Below are records. Copy every line with "وربا" in it.

(Source texts of formatted documents)
+++
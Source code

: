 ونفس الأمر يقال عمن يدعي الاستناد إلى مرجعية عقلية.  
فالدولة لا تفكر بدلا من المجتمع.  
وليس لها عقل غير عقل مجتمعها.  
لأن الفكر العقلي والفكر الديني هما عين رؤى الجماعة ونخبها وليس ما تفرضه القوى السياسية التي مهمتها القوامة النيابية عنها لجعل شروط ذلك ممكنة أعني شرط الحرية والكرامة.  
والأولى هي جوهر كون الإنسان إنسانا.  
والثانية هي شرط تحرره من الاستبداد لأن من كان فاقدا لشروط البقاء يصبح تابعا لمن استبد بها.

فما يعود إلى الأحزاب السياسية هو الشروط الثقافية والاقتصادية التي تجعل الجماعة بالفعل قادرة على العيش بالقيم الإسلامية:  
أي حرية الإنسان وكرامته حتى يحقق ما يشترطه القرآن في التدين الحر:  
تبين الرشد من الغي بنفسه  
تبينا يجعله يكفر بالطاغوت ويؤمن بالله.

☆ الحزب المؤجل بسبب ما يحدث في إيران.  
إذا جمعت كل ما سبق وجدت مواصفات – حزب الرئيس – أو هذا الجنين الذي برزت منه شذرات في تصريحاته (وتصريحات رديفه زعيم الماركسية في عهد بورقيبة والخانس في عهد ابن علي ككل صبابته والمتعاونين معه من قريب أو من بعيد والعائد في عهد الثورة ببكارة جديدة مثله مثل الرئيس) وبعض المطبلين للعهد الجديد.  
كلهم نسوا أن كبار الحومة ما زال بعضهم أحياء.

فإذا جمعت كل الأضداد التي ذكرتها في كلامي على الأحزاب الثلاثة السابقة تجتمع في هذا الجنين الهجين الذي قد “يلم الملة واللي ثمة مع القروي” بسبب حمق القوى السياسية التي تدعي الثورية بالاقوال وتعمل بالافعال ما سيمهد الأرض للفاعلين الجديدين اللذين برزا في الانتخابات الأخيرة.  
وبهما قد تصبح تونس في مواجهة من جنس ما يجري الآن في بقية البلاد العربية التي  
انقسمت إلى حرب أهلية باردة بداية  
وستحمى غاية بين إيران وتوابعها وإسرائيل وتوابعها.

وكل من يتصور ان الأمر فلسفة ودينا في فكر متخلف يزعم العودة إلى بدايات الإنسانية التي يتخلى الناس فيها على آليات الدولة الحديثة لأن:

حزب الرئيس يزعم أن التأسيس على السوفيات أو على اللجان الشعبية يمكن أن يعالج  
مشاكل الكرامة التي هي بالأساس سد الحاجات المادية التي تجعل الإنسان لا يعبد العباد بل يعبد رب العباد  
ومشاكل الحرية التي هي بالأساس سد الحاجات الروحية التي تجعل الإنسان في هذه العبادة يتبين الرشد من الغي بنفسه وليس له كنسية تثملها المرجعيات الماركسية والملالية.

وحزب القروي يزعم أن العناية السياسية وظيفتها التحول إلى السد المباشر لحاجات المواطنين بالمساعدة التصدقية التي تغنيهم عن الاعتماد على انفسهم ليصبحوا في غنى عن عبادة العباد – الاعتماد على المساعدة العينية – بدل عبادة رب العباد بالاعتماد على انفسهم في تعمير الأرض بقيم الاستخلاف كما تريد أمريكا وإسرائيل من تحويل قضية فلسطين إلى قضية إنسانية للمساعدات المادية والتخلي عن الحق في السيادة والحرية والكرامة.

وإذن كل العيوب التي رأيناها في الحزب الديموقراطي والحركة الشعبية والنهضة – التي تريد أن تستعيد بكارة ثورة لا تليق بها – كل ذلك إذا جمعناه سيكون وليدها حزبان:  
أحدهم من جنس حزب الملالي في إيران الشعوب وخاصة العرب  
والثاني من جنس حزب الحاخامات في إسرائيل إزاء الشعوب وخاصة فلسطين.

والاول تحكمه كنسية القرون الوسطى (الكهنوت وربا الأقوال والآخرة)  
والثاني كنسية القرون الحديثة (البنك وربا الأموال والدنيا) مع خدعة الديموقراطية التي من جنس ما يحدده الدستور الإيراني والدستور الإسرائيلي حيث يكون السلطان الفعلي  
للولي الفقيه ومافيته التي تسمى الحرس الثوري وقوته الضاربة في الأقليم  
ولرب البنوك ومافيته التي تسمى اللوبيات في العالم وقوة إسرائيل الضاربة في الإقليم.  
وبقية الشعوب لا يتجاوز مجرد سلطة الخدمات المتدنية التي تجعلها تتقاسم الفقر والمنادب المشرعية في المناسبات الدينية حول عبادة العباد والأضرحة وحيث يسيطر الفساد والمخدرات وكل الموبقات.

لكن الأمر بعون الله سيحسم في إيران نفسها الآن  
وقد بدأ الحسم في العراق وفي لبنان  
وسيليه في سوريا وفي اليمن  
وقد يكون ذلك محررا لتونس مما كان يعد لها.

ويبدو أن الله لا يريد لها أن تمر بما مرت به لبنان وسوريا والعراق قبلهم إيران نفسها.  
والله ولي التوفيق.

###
+++
■ **Answer box**:
والاول تحكمه كنسية القرون الوسطى (الكهنوت وربا الأقوال والآخرة)  
والثاني كنسية القرون الحديثة (البنك وربا الأموال والدنيا) مع خدعة الديموقراطية التي من جنس ما يحدده الدستور الإيراني والدستور الإسرائيلي حيث يكون السلطان الفعلي  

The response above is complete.